=== Available data ===

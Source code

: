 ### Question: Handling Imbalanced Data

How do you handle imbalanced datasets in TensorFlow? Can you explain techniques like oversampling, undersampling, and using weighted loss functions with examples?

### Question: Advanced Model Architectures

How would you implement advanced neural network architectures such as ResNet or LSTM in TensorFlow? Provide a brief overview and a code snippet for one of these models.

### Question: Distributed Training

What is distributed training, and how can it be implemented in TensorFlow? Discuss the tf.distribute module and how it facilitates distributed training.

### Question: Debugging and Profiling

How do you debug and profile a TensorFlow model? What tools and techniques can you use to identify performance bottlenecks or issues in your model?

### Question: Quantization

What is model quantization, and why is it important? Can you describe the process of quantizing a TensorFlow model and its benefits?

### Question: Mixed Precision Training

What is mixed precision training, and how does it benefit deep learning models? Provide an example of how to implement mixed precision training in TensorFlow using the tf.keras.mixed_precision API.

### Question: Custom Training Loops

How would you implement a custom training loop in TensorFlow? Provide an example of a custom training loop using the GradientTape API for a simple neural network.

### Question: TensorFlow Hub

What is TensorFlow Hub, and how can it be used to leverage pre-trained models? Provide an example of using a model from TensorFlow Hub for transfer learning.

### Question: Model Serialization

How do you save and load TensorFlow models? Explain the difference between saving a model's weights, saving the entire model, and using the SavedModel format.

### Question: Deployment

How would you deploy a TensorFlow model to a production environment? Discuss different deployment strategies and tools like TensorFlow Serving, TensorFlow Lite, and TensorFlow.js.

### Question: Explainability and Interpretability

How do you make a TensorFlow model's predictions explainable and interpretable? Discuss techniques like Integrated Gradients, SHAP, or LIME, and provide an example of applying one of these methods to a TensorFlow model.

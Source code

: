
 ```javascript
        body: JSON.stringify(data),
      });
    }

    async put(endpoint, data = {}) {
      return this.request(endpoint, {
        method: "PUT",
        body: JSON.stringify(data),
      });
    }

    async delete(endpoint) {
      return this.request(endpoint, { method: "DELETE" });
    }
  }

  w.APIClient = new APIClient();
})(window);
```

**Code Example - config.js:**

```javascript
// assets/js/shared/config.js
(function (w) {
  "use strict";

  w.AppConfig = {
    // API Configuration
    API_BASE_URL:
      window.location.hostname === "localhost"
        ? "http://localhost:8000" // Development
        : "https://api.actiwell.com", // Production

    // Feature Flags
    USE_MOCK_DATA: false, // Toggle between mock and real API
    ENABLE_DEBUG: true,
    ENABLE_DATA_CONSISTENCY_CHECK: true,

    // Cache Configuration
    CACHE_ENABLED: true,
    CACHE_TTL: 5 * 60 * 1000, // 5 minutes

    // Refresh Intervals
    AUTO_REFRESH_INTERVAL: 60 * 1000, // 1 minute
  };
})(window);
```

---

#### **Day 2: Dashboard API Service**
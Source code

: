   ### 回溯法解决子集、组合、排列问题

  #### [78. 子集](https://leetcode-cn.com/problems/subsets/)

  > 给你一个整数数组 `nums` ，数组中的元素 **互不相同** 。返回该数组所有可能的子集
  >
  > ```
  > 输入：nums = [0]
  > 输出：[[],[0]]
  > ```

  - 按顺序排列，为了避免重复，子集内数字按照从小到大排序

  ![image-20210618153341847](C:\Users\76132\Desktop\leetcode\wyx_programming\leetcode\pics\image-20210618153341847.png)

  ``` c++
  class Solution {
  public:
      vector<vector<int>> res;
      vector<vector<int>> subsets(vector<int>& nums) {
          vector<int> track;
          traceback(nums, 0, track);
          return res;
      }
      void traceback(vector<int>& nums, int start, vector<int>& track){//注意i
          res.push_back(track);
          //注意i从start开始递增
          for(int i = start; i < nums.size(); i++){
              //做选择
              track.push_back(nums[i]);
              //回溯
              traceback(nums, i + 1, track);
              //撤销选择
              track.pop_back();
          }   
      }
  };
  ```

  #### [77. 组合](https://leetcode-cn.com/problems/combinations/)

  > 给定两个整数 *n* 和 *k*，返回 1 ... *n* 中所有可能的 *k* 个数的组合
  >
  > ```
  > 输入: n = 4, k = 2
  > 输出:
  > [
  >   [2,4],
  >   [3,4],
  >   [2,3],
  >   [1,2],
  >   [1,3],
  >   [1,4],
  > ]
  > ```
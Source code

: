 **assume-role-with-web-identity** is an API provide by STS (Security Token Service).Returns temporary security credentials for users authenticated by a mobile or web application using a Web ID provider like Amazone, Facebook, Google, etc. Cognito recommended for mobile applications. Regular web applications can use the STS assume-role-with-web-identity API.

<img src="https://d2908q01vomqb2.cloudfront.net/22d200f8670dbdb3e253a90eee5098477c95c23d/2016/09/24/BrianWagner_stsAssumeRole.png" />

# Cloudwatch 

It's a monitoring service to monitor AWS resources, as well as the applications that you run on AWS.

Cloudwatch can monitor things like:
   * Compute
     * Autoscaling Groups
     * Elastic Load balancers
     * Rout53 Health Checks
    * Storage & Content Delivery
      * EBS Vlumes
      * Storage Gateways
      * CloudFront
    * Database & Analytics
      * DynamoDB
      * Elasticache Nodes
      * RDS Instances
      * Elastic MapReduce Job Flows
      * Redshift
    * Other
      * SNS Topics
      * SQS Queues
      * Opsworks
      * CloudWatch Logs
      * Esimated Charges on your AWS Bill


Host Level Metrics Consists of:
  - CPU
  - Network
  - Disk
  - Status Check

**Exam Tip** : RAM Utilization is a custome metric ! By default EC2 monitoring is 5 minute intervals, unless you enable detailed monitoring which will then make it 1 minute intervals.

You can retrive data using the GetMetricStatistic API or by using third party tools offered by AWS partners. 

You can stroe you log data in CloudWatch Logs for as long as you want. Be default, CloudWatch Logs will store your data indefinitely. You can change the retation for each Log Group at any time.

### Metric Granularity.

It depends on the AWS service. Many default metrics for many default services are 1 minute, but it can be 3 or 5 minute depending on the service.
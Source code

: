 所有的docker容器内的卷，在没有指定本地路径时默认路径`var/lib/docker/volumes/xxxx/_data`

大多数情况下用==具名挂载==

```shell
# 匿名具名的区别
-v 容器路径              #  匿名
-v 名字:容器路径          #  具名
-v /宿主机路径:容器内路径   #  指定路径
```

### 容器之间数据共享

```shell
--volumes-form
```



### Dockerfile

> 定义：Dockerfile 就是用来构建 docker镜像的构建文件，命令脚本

===

• **Exercise brief**: Exactly as written above, copy every line.

• **Response below**:
Source code

: ### Question: Handling Imbalanced Data

How do you handle imbalanced datasets in TensorFlow? Can you explain techniques like oversampling, undersampling, and using weighted loss functions with examples?

### Question: Advanced Model Architectures

How would you implement advanced neural network architectures such as ResNet or LSTM in TensorFlow? Provide a brief overview and a code snippet for one of these models.

### Question: Distributed Training

What is distributed training, and how can it be implemented in TensorFlow? Discuss the tf.distribute module and how it facilitates distributed training.

### Question: Debugging and Profiling

How do you debug and profile a TensorFlow model? What tools and techniques can you use to identify performance bottlenecks or issues in your model?

### Question: Quantization

What is model quantization, and why is it important? Can you describe the process of quantizing a TensorFlow model and its benefits?

### Question: Mixed Precision Training

What is mixed precision training, and how does it benefit deep learning models? Provide an example of how to implement mixed precision training in TensorFlow using the tf.keras.mixed_precision API.

### Question: Custom Training Loops

How would you implement a custom training loop in TensorFlow? Provide an example of a custom training loop using the GradientTape API for a simple neural network.

### Question: TensorFlow Hub

What is TensorFlow Hub, and how can it be used to leverage pre-trained models? Provide an example of using a model from TensorFlow Hub for transfer learning.

### Question: Model Serialization

How do you save and load TensorFlow models? Explain the difference between saving a model's weights, saving the entire model, and using the SavedModel format.

### Question: Deployment

How would you deploy a TensorFlow model to a production environment? Discuss different deployment strategies and tools like TensorFlow Serving, TensorFlow Lite, and TensorFlow.js.

### Question: Explainability and Interpretability

How do you make a TensorFlow model's predictions explainable and interpretable? Discuss techniques like Integrated Gradients, SHAP, or LIME, and provide an example of applying one of these methods to a TensorFlow model.

Source code

:
 ```javascript
        body: JSON.stringify(data),
      });
    }

    async put(endpoint, data = {}) {
      return this.request(endpoint, {
        method: "PUT",
        body: JSON.stringify(data),
      });
    }

    async delete(endpoint) {
      return this.request(endpoint, { method: "DELETE" });
    }
  }

  w.APIClient = new APIClient();
})(window);
```

**Code Example - config.js:**

```javascript
// assets/js/shared/config.js
(function (w) {
  "use strict";

  w.AppConfig = {
    // API Configuration
    API_BASE_URL:
      window.location.hostname === "localhost"
        ? "http://localhost:8000" // Development
        : "https://api.actiwell.com", // Production

    // Feature Flags
    USE_MOCK_DATA: false, // Toggle between mock and real API
    ENABLE_DEBUG: true,
    ENABLE_DATA_CONSISTENCY_CHECK: true,

    // Cache Configuration
    CACHE_ENABLED: true,
    CACHE_TTL: 5 * 60 * 1000, // 5 minutes

    // Refresh Intervals
    AUTO_REFRESH_INTERVAL: 60 * 1000, // 1 minute
  };
})(window);
```

---

#### **Day 2: Dashboard API Service**
Source code

:   ### 回溯法解决子集、组合、排列问题

  #### [78. 子集](https://leetcode-cn.com/problems/subsets/)

  > 给你一个整数数组 `nums` ，数组中的元素 **互不相同** 。返回该数组所有可能的子集
  >
  > ```
  > 输入：nums = [0]
  > 输出：[[],[0]]
  > ```

  - 按顺序排列，为了避免重复，子集内数字按照从小到大排序

  ![image-20210618153341847](C:\Users\76132\Desktop\leetcode\wyx_programming\leetcode\pics\image-20210618153341847.png)

  ``` c++
  class Solution {
  public:
      vector<vector<int>> res;
      vector<vector<int>> subsets(vector<int>& nums) {
          vector<int> track;
          traceback(nums, 0, track);
          return res;
      }
      void traceback(vector<int>& nums, int start, vector<int>& track){//注意i
          res.push_back(track);
          //注意i从start开始递增
          for(int i = start; i < nums.size(); i++){
              //做选择
              track.push_back(nums[i]);
              //回溯
              traceback(nums, i + 1, track);
              //撤销选择
              track.pop_back();
          }   
      }
  };
  ```

  #### [77. 组合](https://leetcode-cn.com/problems/combinations/)

  > 给定两个整数 *n* 和 *k*，返回 1 ... *n* 中所有可能的 *k* 个数的组合
  >
  > ```
  > 输入: n = 4, k = 2
  > 输出:
  > [
  >   [2,4],
  >   [3,4],
  >   [2,3],
  >   [1,2],
  >   [1,3],
  >   [1,4],
  > ]
  > ```
Source code

: **assume-role-with-web-identity** is an API provide by STS (Security Token Service).Returns temporary security credentials for users authenticated by a mobile or web application using a Web ID provider like Amazone, Facebook, Google, etc. Cognito recommended for mobile applications. Regular web applications can use the STS assume-role-with-web-identity API.

<img src="https://d2908q01vomqb2.cloudfront.net/22d200f8670dbdb3e253a90eee5098477c95c23d/2016/09/24/BrianWagner_stsAssumeRole.png" />

# Cloudwatch 

It's a monitoring service to monitor AWS resources, as well as the applications that you run on AWS.

Cloudwatch can monitor things like:
   * Compute
     * Autoscaling Groups
     * Elastic Load balancers
     * Rout53 Health Checks
    * Storage & Content Delivery
      * EBS Vlumes
      * Storage Gateways
      * CloudFront
    * Database & Analytics
      * DynamoDB
      * Elasticache Nodes
      * RDS Instances
      * Elastic MapReduce Job Flows
      * Redshift
    * Other
      * SNS Topics
      * SQS Queues
      * Opsworks
      * CloudWatch Logs
      * Esimated Charges on your AWS Bill


Host Level Metrics Consists of:
  - CPU
  - Network
  - Disk
  - Status Check

**Exam Tip** : RAM Utilization is a custome metric ! By default EC2 monitoring is 5 minute intervals, unless you enable detailed monitoring which will then make it 1 minute intervals.

You can retrive data using the GetMetricStatistic API or by using third party tools offered by AWS partners. 

You can stroe you log data in CloudWatch Logs for as long as you want. Be default, CloudWatch Logs will store your data indefinitely. You can change the retation for each Log Group at any time.

### Metric Granularity.

It depends on the AWS service. Many default metrics for many default services are 1 minute, but it can be 3 or 5 minute depending on the service.
Source code

: 所有的docker容器内的卷，在没有指定本地路径时默认路径`var/lib/docker/volumes/xxxx/_data`

大多数情况下用==具名挂载==

```shell
# 匿名具名的区别
-v 容器路径              #  匿名
-v 名字:容器路径          #  具名
-v /宿主机路径:容器内路径   #  指定路径
```

### 容器之间数据共享

```shell
--volumes-form
```



### Dockerfile

> 定义：Dockerfile 就是用来构建 docker镜像的构建文件，命令脚本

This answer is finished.